Inspired by the REBOA technique, Dr. Ward developed GROA: gastroesophageal resuscitative occlusion of the aorta. As opposed to using a catheter to stop the bleeding, Ward’s device non-invasively occludes the aorta by going into the mouth, down the esophagus, and into the stomach.
Using anatomy to his advantage, Ward’s method utilizes the stomach’s position next to the abdominal aorta. By inflating a balloon and swelling the stomach, enough pressure can be placed on the aorta to “pinch” it closed, stopping the hemorrhage while maintaining blood flow to the heart and brain.

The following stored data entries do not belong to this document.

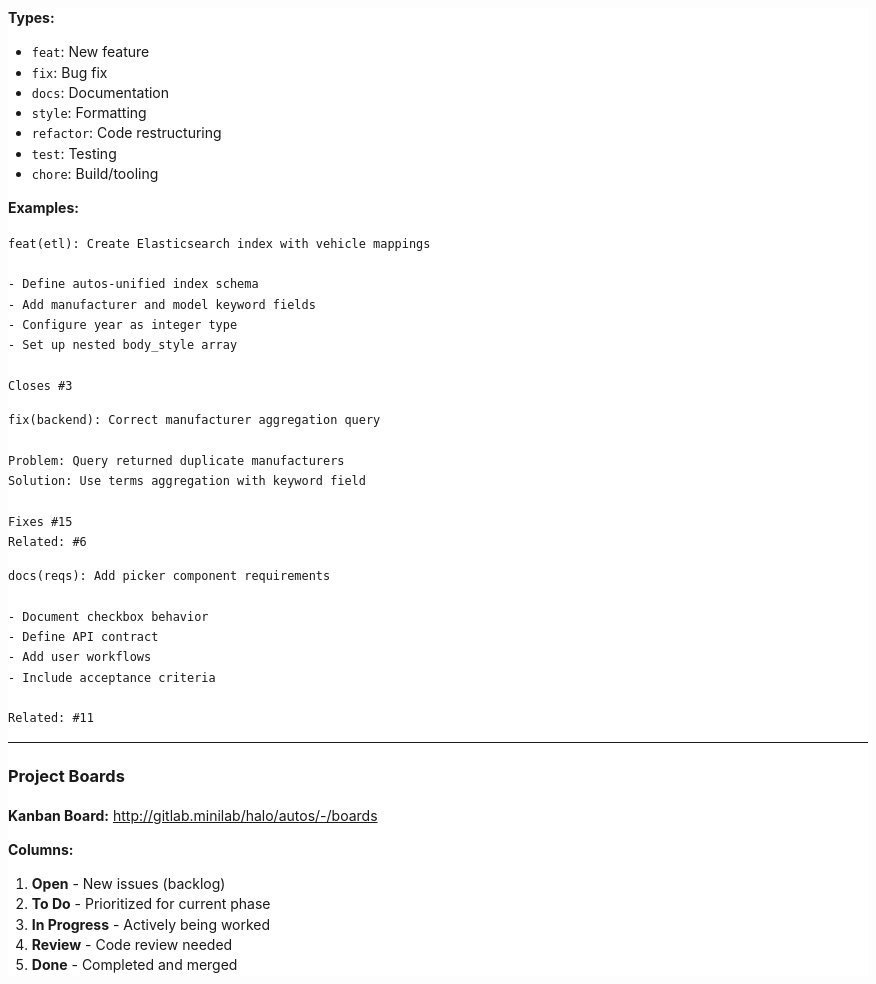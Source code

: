 **Types:**
- `feat`: New feature
- `fix`: Bug fix
- `docs`: Documentation
- `style`: Formatting
- `refactor`: Code restructuring
- `test`: Testing
- `chore`: Build/tooling

**Examples:**

```
feat(etl): Create Elasticsearch index with vehicle mappings

- Define autos-unified index schema
- Add manufacturer and model keyword fields
- Configure year as integer type
- Set up nested body_style array

Closes #3
```

```
fix(backend): Correct manufacturer aggregation query

Problem: Query returned duplicate manufacturers
Solution: Use terms aggregation with keyword field

Fixes #15
Related: #6
```

```
docs(reqs): Add picker component requirements

- Document checkbox behavior
- Define API contract
- Add user workflows
- Include acceptance criteria

Related: #11
```

---

### Project Boards

**Kanban Board:** http://gitlab.minilab/halo/autos/-/boards

**Columns:**
1. **Open** - New issues (backlog)
2. **To Do** - Prioritized for current phase
3. **In Progress** - Actively being worked
4. **Review** - Code review needed
5. **Done** - Completed and merged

“With a lot of innovation, it’s about fast forwarding to the past,” said Ward.
Physicians have been using the REBOA technique intermittently since the 1950s, but it wasn’t popularized until recently when Dr. Jon Eliason, a U-M vascular surgeon, worked with colleagues from the DoD. Together they to developed new, innovative designs in the REBOA catheter making it easier to use in trauma centers.
Now, Ward wants to do the same for GROA. Ward and his team just received $3M in funding from the DoD’s Prolonged Field Care Research award to develop GROA further. In total, four MCIRCC projects were selected by the DoD receiving $10.5M in funding.
Dr. Ward and his team are working with the University of Michigan Morphomics Analysis Group led by Dr. Stewart Wang, a U-M trauma surgeon, to analyze hundreds of cross-sectional abdominal CAT scans. They are collecting data, such as the average stomach size and aorta placement, which will help them improve the design.
The team also consist of collaborators in the Departments of Mechanical Engineering, Biomedical Engineering, and Surgery to help design and develop the device. As iterations of the device are finished, he’ll be working with MCIRCC’s Large Animal Operative and Intensive Care Unit led by Hakam Tiba, MD, to test the design and the effectiveness of the treatment.
Dr. Ward envisions that GROA will also be used in civilian settings, such as a car accident, allowing first-responder paramedics to stop hemorrhaging at the site of the injury.
“This isn’t designed to replace REBOA, but to serve as a bridge until REBOA or surgery is made possible,” said Ward.